The output is a matrix of size num_points x 3, with the format:
[[x1, y1, z1],
[x2, y2, z2],
[x3, y3, z3]...]
The noise is independent Gaussian noise on the x, y, and z-coordinate.
Example usage:
>>> circle_points = generate_circle_points([1.0, 1.0, 1.0], 2.0, [1.0, 1.0, 1.0], 100, 0.05)
"""
function generate_circle_points(normal_vector::Vector{<:Real}, radius::Real, offsets::Vector{<:Real}, num_points::Integer, noise_scale::Real)
# Generate points on a 2D circle
theta = range(0, stop=2π*(num_points-1)/num_points, length=num_points)
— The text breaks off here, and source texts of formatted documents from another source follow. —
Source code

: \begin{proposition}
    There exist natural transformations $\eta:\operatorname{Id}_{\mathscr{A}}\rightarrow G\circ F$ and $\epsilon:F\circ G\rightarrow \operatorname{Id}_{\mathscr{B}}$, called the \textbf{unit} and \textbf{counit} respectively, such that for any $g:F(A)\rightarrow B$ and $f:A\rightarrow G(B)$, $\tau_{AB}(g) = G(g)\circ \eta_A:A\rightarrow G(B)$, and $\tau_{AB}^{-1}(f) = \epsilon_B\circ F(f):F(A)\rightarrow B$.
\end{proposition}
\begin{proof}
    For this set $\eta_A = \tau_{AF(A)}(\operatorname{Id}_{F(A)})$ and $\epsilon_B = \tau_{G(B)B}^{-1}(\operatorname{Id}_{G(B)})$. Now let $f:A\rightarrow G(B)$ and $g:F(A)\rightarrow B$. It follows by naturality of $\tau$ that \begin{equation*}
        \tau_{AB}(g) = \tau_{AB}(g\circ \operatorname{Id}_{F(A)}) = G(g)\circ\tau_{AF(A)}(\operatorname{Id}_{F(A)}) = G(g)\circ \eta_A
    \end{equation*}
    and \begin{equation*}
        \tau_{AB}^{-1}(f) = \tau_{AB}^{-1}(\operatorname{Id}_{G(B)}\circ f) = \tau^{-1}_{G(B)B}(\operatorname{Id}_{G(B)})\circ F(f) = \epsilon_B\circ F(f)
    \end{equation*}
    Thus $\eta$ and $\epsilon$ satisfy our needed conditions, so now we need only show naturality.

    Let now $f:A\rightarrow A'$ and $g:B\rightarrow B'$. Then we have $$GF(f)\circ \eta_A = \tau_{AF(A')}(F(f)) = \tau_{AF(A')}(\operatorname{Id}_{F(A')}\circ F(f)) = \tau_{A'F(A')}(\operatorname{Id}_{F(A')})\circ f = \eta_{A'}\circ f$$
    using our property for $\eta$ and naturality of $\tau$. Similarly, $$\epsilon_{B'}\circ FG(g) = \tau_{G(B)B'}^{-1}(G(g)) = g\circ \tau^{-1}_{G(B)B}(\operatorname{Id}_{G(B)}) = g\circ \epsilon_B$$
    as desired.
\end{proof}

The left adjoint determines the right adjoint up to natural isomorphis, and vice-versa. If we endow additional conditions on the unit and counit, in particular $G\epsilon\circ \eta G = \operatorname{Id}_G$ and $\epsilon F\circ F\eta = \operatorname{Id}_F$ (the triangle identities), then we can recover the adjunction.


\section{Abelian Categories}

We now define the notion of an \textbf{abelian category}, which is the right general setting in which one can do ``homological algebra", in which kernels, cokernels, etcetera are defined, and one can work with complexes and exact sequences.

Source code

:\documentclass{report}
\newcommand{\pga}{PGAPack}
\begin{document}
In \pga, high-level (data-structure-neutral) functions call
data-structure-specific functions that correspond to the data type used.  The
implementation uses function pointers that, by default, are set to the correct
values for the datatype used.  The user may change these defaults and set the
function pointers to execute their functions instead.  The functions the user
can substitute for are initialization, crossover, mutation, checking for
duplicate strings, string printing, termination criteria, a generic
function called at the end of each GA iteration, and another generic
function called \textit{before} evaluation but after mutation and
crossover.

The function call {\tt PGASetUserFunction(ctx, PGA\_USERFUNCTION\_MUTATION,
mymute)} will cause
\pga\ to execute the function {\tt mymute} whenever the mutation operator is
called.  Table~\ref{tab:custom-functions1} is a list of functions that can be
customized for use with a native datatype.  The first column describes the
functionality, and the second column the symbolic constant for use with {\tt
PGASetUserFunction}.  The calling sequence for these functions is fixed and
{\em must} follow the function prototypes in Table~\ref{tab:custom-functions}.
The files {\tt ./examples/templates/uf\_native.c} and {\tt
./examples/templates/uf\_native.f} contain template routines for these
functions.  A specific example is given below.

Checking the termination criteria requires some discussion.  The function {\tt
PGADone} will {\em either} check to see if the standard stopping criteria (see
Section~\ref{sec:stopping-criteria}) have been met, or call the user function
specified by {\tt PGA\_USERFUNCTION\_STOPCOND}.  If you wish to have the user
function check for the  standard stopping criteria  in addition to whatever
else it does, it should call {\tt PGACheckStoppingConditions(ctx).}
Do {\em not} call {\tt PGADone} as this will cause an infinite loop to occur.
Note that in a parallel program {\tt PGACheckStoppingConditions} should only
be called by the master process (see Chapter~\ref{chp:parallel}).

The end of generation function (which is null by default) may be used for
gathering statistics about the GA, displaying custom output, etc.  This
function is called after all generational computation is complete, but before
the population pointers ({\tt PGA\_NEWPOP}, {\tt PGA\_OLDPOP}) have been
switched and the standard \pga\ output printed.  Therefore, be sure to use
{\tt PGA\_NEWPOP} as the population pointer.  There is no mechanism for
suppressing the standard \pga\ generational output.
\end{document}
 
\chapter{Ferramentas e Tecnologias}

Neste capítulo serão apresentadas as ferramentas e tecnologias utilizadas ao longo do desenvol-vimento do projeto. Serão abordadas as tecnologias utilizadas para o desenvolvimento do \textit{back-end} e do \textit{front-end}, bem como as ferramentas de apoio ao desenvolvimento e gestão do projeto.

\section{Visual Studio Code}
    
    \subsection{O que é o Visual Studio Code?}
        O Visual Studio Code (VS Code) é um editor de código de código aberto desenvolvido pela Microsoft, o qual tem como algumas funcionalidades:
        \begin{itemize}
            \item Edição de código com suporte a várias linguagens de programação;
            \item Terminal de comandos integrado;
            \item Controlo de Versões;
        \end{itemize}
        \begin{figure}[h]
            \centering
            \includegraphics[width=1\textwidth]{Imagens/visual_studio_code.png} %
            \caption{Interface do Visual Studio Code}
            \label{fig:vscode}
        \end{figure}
x_circle = radius * cos.(theta)
y_circle = radius * sin.(theta)
# Normalize the normal vector
normal_vector /= norm(normal_vector)
# Calculate the axis-angle representation for rotation
# Reference: https://en.wikipedia.org/wiki/Rotation_matrix#Axis_and_angle
angle = acos(normal_vector[3]) # Angle between z-axis and normal vector
axis = cross([0.0, 0.0, 1.0], normal_vector) # Axis of rotation
axis /= norm(axis)
# Rotation matrix
c = cos(angle)
s = sin(angle)
t = 1 - c
rotation_matrix = [
t*axis[1]^2 + c t*axis[1]*axis[2] - s*axis[3] t*axis[1]*axis[3] + s*axis[2]
t*axis[1]*axis[2] + s*axis[3] t*axis[2]^2 + c t*axis[2]*axis[3] - s*axis[1]
t*axis[1]*axis[3] - s*axis[2] t*axis[2]*axis[3] + s*axis[1] t*axis[3]^2 + c
]
# Rotate points to align with the specified normal vector
rotated_points = rotation_matrix * hcat(x_circle, y_circle, zeros(num_points))'
x_circle, y_circle, z_circle = rotated_points[1, :], rotated_points[2, :], rotated_points[3, :]
# Set random seed for reproducibility of 'random' noise. Can be commented out.
# Random.seed!(42)
# Add noise to the points and the constant offset
x_circle += randn(num_points) * noise_scale .+ offsets[1]
y_circle += randn(num_points) * noise_scale .+ offsets[2]
z_circle += randn(num_points) * noise_scale .+ offsets[3]
return hcat(x_circle, y_circle, z_circle)
end
let
# Example usage
normal_vector = [1, 1, 1] # Normal vector
radius_og = 1
num_points = 100
offsets = [1, -1, 0.25]
noise_scale = 0.05
points = generate_circle_points(normal_vector, radius_og, offsets, num_points, noise_scale)
# 'Default method for circle fitting, which is SVD on M_stacked
# centrum, radius, normal_vector = circlefitCGA3D(points)
centrum, normal_vector, radius = circlefitCGA3D(points)
@show radius
@show centrum
@show normal_vector
end
Very nice! Do you want to provide the pull request? In case, you are ok with adding your code I can also generate a pull request.
Feel free to add it - this is rather far back on my priority list right now, so it would have been a while before I got to it xD
An ellipse could exist in 3D too. Would be cool to add a method for that.